Exercise brief:
Which of the lines below hold the word "eerstelinks"? Pull each of them out.

Dataset extract:
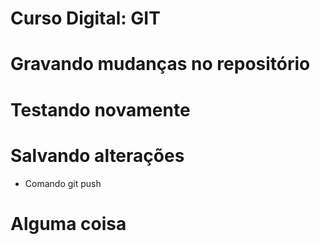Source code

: # Curso Digital: GIT
# Gravando mudanças no repositório
# Testando novamente
# Salvando alterações
* Comando git push
# Alguma coisa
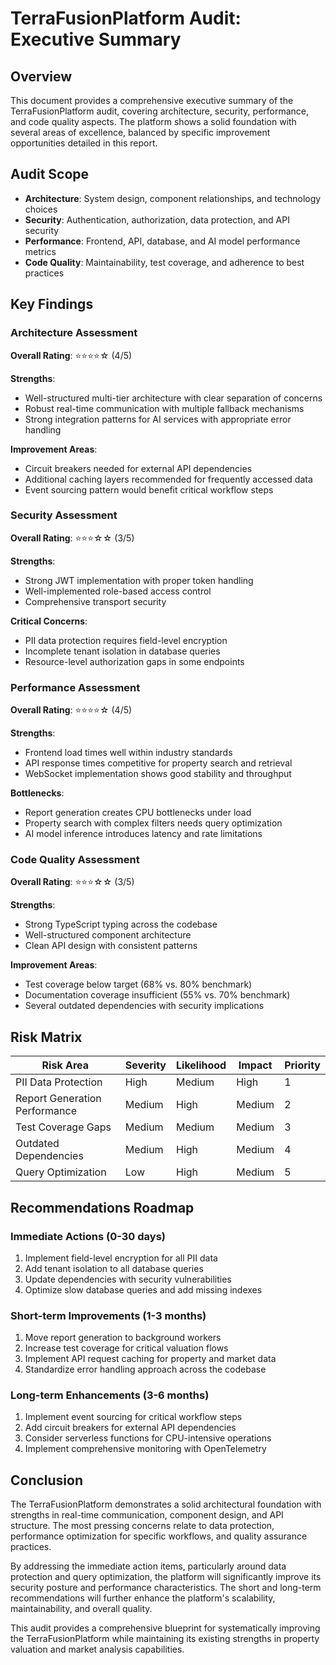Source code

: # TerraFusionPlatform Audit: Executive Summary

## Overview

This document provides a comprehensive executive summary of the TerraFusionPlatform audit, covering architecture, security, performance, and code quality aspects. The platform shows a solid foundation with several areas of excellence, balanced by specific improvement opportunities detailed in this report.

## Audit Scope

- **Architecture**: System design, component relationships, and technology choices
- **Security**: Authentication, authorization, data protection, and API security
- **Performance**: Frontend, API, database, and AI model performance metrics
- **Code Quality**: Maintainability, test coverage, and adherence to best practices

## Key Findings

### Architecture Assessment

**Overall Rating**: ⭐⭐⭐⭐☆ (4/5)

**Strengths**:

- Well-structured multi-tier architecture with clear separation of concerns
- Robust real-time communication with multiple fallback mechanisms
- Strong integration patterns for AI services with appropriate error handling

**Improvement Areas**:

- Circuit breakers needed for external API dependencies
- Additional caching layers recommended for frequently accessed data
- Event sourcing pattern would benefit critical workflow steps

### Security Assessment

**Overall Rating**: ⭐⭐⭐☆☆ (3/5)

**Strengths**:

- Strong JWT implementation with proper token handling
- Well-implemented role-based access control
- Comprehensive transport security

**Critical Concerns**:

- PII data protection requires field-level encryption
- Incomplete tenant isolation in database queries
- Resource-level authorization gaps in some endpoints

### Performance Assessment

**Overall Rating**: ⭐⭐⭐⭐☆ (4/5)

**Strengths**:

- Frontend load times well within industry standards
- API response times competitive for property search and retrieval
- WebSocket implementation shows good stability and throughput

**Bottlenecks**:

- Report generation creates CPU bottlenecks under load
- Property search with complex filters needs query optimization
- AI model inference introduces latency and rate limitations

### Code Quality Assessment

**Overall Rating**: ⭐⭐⭐☆☆ (3/5)

**Strengths**:

- Strong TypeScript typing across the codebase
- Well-structured component architecture
- Clean API design with consistent patterns

**Improvement Areas**:

- Test coverage below target (68% vs. 80% benchmark)
- Documentation coverage insufficient (55% vs. 70% benchmark)
- Several outdated dependencies with security implications

## Risk Matrix

| Risk Area                     | Severity | Likelihood | Impact | Priority |
| ----------------------------- | -------- | ---------- | ------ | -------- |
| PII Data Protection           | High     | Medium     | High   | 1        |
| Report Generation Performance | Medium   | High       | Medium | 2        |
| Test Coverage Gaps            | Medium   | Medium     | Medium | 3        |
| Outdated Dependencies         | Medium   | High       | Medium | 4        |
| Query Optimization            | Low      | High       | Medium | 5        |

## Recommendations Roadmap

### Immediate Actions (0-30 days)

1. Implement field-level encryption for all PII data
2. Add tenant isolation to all database queries
3. Update dependencies with security vulnerabilities
4. Optimize slow database queries and add missing indexes

### Short-term Improvements (1-3 months)

1. Move report generation to background workers
2. Increase test coverage for critical valuation flows
3. Implement API request caching for property and market data
4. Standardize error handling approach across the codebase

### Long-term Enhancements (3-6 months)

1. Implement event sourcing for critical workflow steps
2. Add circuit breakers for external API dependencies
3. Consider serverless functions for CPU-intensive operations
4. Implement comprehensive monitoring with OpenTelemetry

## Conclusion

The TerraFusionPlatform demonstrates a solid architectural foundation with strengths in real-time communication, component design, and API structure. The most pressing concerns relate to data protection, performance optimization for specific workflows, and quality assurance practices.

By addressing the immediate action items, particularly around data protection and query optimization, the platform will significantly improve its security posture and performance characteristics. The short and long-term recommendations will further enhance the platform's scalability, maintainability, and overall quality.

This audit provides a comprehensive blueprint for systematically improving the TerraFusionPlatform while maintaining its existing strengths in property valuation and market analysis capabilities.
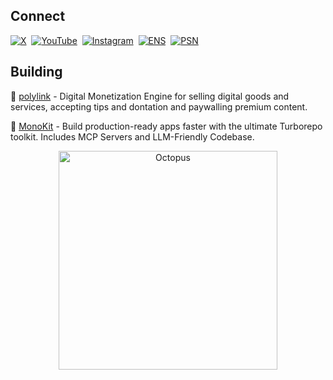 ## Connect

[![X](https://img.shields.io/badge/X-Follow-000000?style=for-the-badge&logo=x&logoColor=white&color=4A4A4A)](https://x.com/b_b0t)&nbsp;
[![YouTube](https://img.shields.io/badge/YouTube-Subscribe-FF0000?style=for-the-badge&logo=youtube&logoColor=white&color=4A4A4A)](https://www.youtube.com/channel/b-b0t)&nbsp;
[![Instagram](https://img.shields.io/badge/Instagram-Follow-E4405F?style=for-the-badge&logo=instagram&logoColor=white&color=4A4A4A)](https://www.instagram.com/b_b0t)&nbsp;
[![ENS](https://img.shields.io/badge/ENS-Profile-0080BC?style=for-the-badge&logo=ethereum&logoColor=white&color=4A4A4A)](https://app.ens.domains/name/b-bot.eth)&nbsp;
[![PSN](https://img.shields.io/badge/PSN-Profile-003791?style=for-the-badge&logo=playstation&logoColor=white&color=4A4A4A)](https://psnprofiles.com/b-bot-v2)

## Building

💠 [polylink](https://poly.link) - Digital Monetization Engine for selling digital goods and services, accepting tips and dontation and paywalling premium content.

🔶 [MonoKit](https://monokit.dev) - Build production-ready apps faster with the ultimate Turborepo toolkit. Includes MCP Servers and LLM-Friendly Codebase.

<p align="center">
  <img
    src="https://cdn.byronpolley.com/octopus.svg"
    alt="Octopus"
    width="350"
  />
</p>
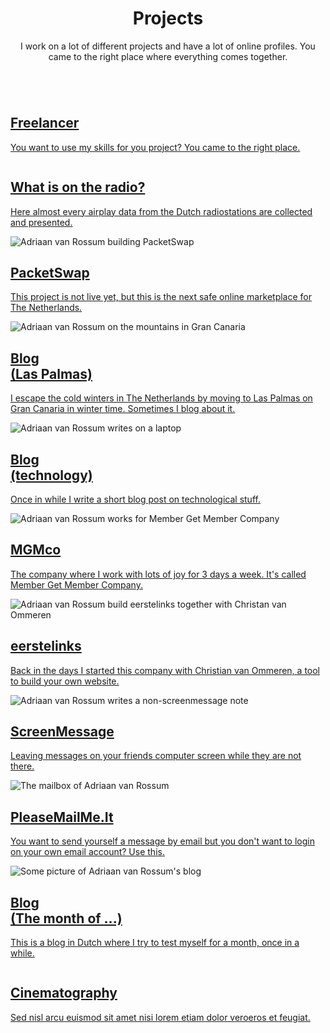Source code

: ---
---

<header>
  <h1>Projects</h1>
  <p>I work on a lot of different projects and have a lot of online profiles.
  You came to the right place where everything comes together.</p>
</header>

<section class="tiles">
  <article class="style1">
    <span class="image">
      <img src="/images/freelancer/thumbnail.jpg" alt="" />
    </span>
    <a href="freelancer.html">
      <h2>Freelancer</h2>
      <div class="content">
        <p>You want to use my skills for you project? You came to the right place.</p>
      </div>
    </a>
  </article>
  <article class="style2">
    <span class="image">
      <img src="/images/watiseropderadio/thumbnail.jpg" alt="" />
    </span>
    <a href="watiseropderadio.html">
      <h2>What is on the radio?</h2>
      <div class="content">
        <p>Here almost every airplay data from the Dutch radiostations are collected and presented.</p>
      </div>
    </a>
  </article>
  <article class="style3">
    <span class="image">
      <img src="/images/packetswap/thumbnail.jpg" alt="Adriaan van Rossum building PacketSwap" />
    </span>
    <a href="packetswap.html">
      <h2>PacketSwap</h2>
      <div class="content">
        <p>This project is not live yet, but this is the next safe online marketplace for The Netherlands.</p>
      </div>
    </a>
  </article>
  <article class="style4">
    <span class="image">
      <img src="/images/laspalmas/thumbnail.jpg" alt="Adriaan van Rossum on the mountains in Gran Canaria" />
    </span>
    <a href="laspalmas.html">
      <h2>Blog<br>(Las Palmas)</h2>
      <div class="content">
        <p>I escape the cold winters in The Netherlands by moving to Las Palmas on Gran Canaria in winter time.
        Sometimes I blog about it.</p>
      </div>
    </a>
  </article>
  <article class="style5">
    <span class="image">
      <img src="/images/technology-blog/thumbnail.jpg" alt="Adriaan van Rossum writes on a laptop" />
    </span>
    <a href="technology-blog.html">
      <h2>Blog<br>(technology)</h2>
      <div class="content">
        <p>Once in while I write a short blog post on technological stuff.</p>
      </div>
    </a>
  </article>
  <article class="style6">
    <span class="image">
      <img src="/images/member-get-member-company/thumbnail.jpg" alt="Adriaan van Rossum works for Member Get Member Company" />
    </span>
    <a href="member-get-member-company.html">
      <h2>MGMco</h2>
      <div class="content">
        <p>The company where I work with lots of joy for 3 days a week. It's called Member Get Member Company.</p>
      </div>
    </a>
  </article>
  <article class="style2">
    <span class="image">
      <img src="/images/eerstelinks/thumbnail.jpg" alt="Adriaan van Rossum build eerstelinks together with Christan van Ommeren" />
    </span>
    <a href="eerstelinks.html">
      <h2>eerstelinks</h2>
      <div class="content">
        <p>Back in the days I started this company with Christian van Ommeren, a tool to build your own website.</p>
      </div>
    </a>
  </article>
  <article class="style3">
    <span class="image">
      <img src="/images/screenmessage/thumbnail.jpg" alt="Adriaan van Rossum writes a non-screenmessage note" />
    </span>
    <a href="screenmessage.html">
      <h2>ScreenMessage</h2>
      <div class="content">
        <p>Leaving messages on your friends computer screen while they are not there.</p>
      </div>
    </a>
  </article>
  <article class="style1">
    <span class="image">
      <img src="/images/pleasemailmeit/thumbnail.jpg" alt="The mailbox of Adriaan van Rossum" />
    </span>
    <a href="pleasemailmeit.html">
      <h2>PleaseMailMe.It</h2>
      <div class="content">
        <p>You want to send yourself a message by email but you don't want to login on your own email account? Use this.</p>
      </div>
    </a>
  </article>
  <article class="style5">
    <span class="image">
      <img src="/images/demaandvanadriaan/thumbnail.jpg" alt="Some picture of Adriaan van Rossum's blog" />
    </span>
    <a href="demaandvanadriaan.html">
      <h2>Blog<br>(The month of ...)</h2>
      <div class="content">
        <p>This is a blog in Dutch where I try to test myself for a month, once in a while.</p>
      </div>
    </a>
  </article>
  <article class="style6">
    <span class="image">
      <img src="/images/cinematography/thumbnail.jpg" alt="" />
    </span>
    <a href="cinematography.html">
      <h2>Cinematography</h2>
      <div class="content">
        <p>Sed nisl arcu euismod sit amet nisi lorem etiam dolor veroeros et feugiat.</p>
      </div>
    </a>
  </article>
  <!--
  <article class="style4">
    <span class="image">
      <img src="/images/pic12.jpg" alt="" />
    </span>
    <a href="generic.html">
      <h2>Pretium</h2>
      <div class="content">
        <p>Sed nisl arcu euismod sit amet nisi lorem etiam dolor veroeros et feugiat.</p>
      </div>
    </a>
  </article>
  -->
</section>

Solution to this problem:
      <img src="/images/eerstelinks/thumbnail.jpg" alt="Adriaan van Rossum build eerstelinks together with Christan van Ommeren" />
    <a href="eerstelinks.html">
      <h2>eerstelinks</h2>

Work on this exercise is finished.